From Caspar Wistar
Philada. July 18, 1803.
I beg leave to trouble you with the inclosed for Captain Lewis, they do not include many points, because his instructions have really anticipated every thing which occurred to me, & of course admitted of no additions but in detail. I have also avoided several subjects which I expected would be fully detailed by Dr Barton, as being particularly within those departments of Science to which he has devoted himself.
If the expedition should go on without any change in the original plan, in consequence of the late happy events respecting Louisiana, might not Mr Lewis derive some benefit from Monsieur Pirroux or Pierous, a Gentleman who applied to you when Secretary of State respecting an emigration which he wished to effect from Philada to the Spanish Main. He had been Governor (under Spain) of a fort near the mouth of the Missouri & appeared to know more of the trade & navigation of that River than any person I have seen. He said (so long ago as 1792) that the Canada Traders supplied the Indians on the upper parts of the Missouri with goods. If you think it proper to write to him I believe the letter would be very useful to Mr Lewis. What is the real direction of the Missouri? ’till the publication of McKenzie’s book I believed it to be nearly west, & if I am not mistaken M. Pirroux spoke of it in the same way for 2000 miles of its extent—but McKenzies account is Confirmed by the Gentleman who gave the account of the Wild Sheep, in his narrative he mentions the Missouri as existing no great distance from the Saskatchevine river. I shall write this day to Mr Peter Pond (who is mentioned by McKenzie) on the subject, he lives in Connecticut & I believe will give any information in his power without any particular explanation respecting the reason for asking it.
I cannot conclude this letter without offering you my most sincere & cordial Congratulations on the very happy acquisitions you have made for our Country on the Missisippi—Altho no one here appears to know the extent or the price of the cession, it is generally considered as the most important & beneficial transaction which has occurred since the declaration of Independence, & next to it, most like to influence or regulate the destinies of our Country—I believe that allmost all impartial people here, who take the pains to think for themselves, consider the British reasons for the war as very slight—
With the greatest respect I am your affectionate friend
C. Wistar Junr.
RC (DLC); at foot of text: “His Excellency The P. U.S.”; endorsed by TJ as received 22 July and so recorded in SJL. Enclosure not found.

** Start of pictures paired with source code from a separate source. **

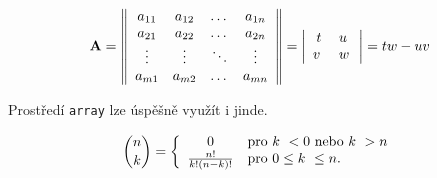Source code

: \documentclass[a4paper, twocolumn, 11pt]{article}
\begin{document}
$$\mathbf{A} = \left \|
	\begin{array}{cccc}
		a_{11} & a_{12} & \dots  & a_{1n} \\
		a_{21} & a_{22} & \dots  & a_{2n} \\
		\vdots & \vdots & \ddots & \vdots \\
		a_{m1} & a_{m2} & \dots  & a_{mn}
	\end{array}
	\right \| = \left |
	\begin{array}{c l}
		t  & u~ \\
		v~ & w
	\end{array}
	\right| = tw - uv$$

Prostředí \verb|array| lze úspěšně využít i jinde.

$$ \binom{n}{k} = \left \{
	\begin{array}{c l}
		0                   & \text{pro } k~< 0 \text{ nebo } k~> n \\
		\frac{n!}{k!(n-k)!} & \text{pro } 0 \leq k~\leq n.
	\end{array}
	\right. $$
\end{document}
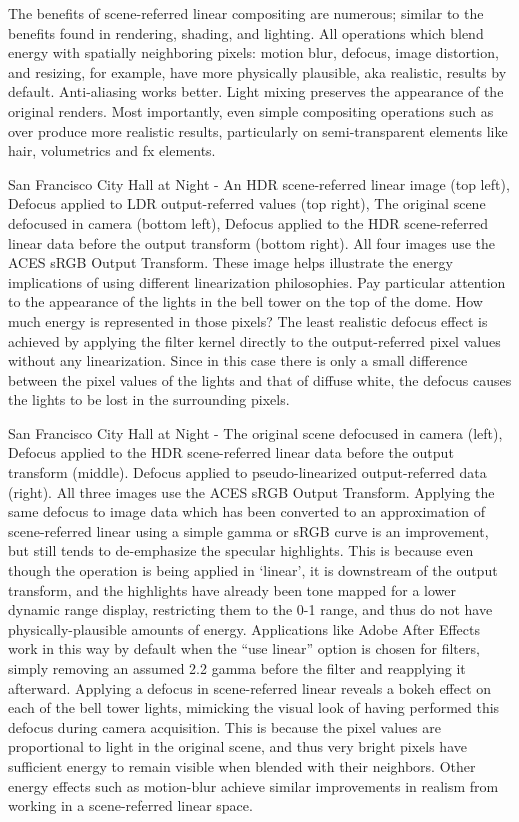 The benefits of scene-referred linear compositing are numerous; similar to the benefits found in rendering, shading, and lighting. All operations which blend energy with spatially neighboring pixels: motion blur, defocus, image distortion, and resizing, for example, have more physically plausible, aka realistic, results by default. Anti-aliasing works better. Light mixing preserves the appearance of the original renders. Most importantly, even simple compositing operations such as over produce more realistic results, particularly on semi-transparent elements like hair, volumetrics and fx elements.


San Francisco City Hall at Night - An HDR scene-referred linear image (top left), Defocus applied to LDR output-referred values (top right), The original scene defocused in camera (bottom left), Defocus applied to the HDR scene-referred linear data before the output transform (bottom right). All four images use the ACES sRGB Output Transform.
These image helps illustrate the energy implications of using different linearization philosophies. Pay particular attention to the appearance of the lights in the bell tower on the top of the dome. How much energy is represented in those pixels? The least realistic defocus effect is achieved by applying the filter kernel directly to the output-referred pixel values without any linearization. Since in this case there is only a small difference between the pixel values of the lights and that of diffuse white, the defocus causes the lights to be lost in the surrounding pixels.


San Francisco City Hall at Night - The original scene defocused in camera (left), Defocus applied to the HDR scene-referred linear data before the output transform (middle). Defocus applied to pseudo-linearized output-referred data (right). All three images use the ACES sRGB Output Transform.
Applying the same defocus to image data which has been converted to an approximation of scene-referred linear using a simple gamma or sRGB curve is an improvement, but still tends to de-emphasize the specular highlights. This is because even though the operation is being applied in ‘linear’, it is downstream of the output transform, and the highlights have already been tone mapped for a lower dynamic range display, restricting them to the 0-1 range, and thus do not have physically-plausible amounts of energy. Applications like Adobe After Effects work in this way by default when the “use linear” option is chosen for filters, simply removing an assumed 2.2 gamma before the filter and reapplying it afterward. Applying a defocus in scene-referred linear reveals a bokeh effect on each of the bell tower lights, mimicking the visual look of having performed this defocus during camera acquisition. This is because the pixel values are proportional to light in the original scene, and thus very bright pixels have sufficient energy to remain visible when blended with their neighbors. Other energy effects such as motion-blur achieve similar improvements in realism from working in a scene-referred linear space.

TJ forwarded Wistar’s queries or suggestions to Meriwether lewis on 16 Nov. For Benjamin Rush’s queries for Lewis regarding Native American societies, see Lewis to TJ, 29 May, and see Rush to TJ, 11 June, for Rush’s directions to Lewis “for preserving his health” on the expedition. Although TJ had asked Benjamin Smith barton to designate topics “in the lines of botany, zoology, or of Indian history which you think most worthy of enquiry & observation,” no questions or guidelines from Barton for Lewis have been found (Jackson, Lewis and Clark description begins Donald Jackson, ed., The Letters of the Lewis and Clark Expedition, with Related Documents, 1783-1854, 2d ed., Urbana, Ill., 1978 description ends , 1:161n; Vol. 39:588-9).
From 1765 to 1788, Connecticut native peter pond engaged in fur-trading ventures that took him to the Great Lakes, the upper Mississippi Valley, and as far west and north as the Saskatchewan and Athabasca Rivers. As TJ knew, the reliability of information from Pond was disputed (DAB description begins Allen Johnson and Dumas Malone, eds., Dictionary of American Biography, New York, 1928-36, 20 vols. description ends ; Vol. 23:240, 243n, 259; Vol. 27:793).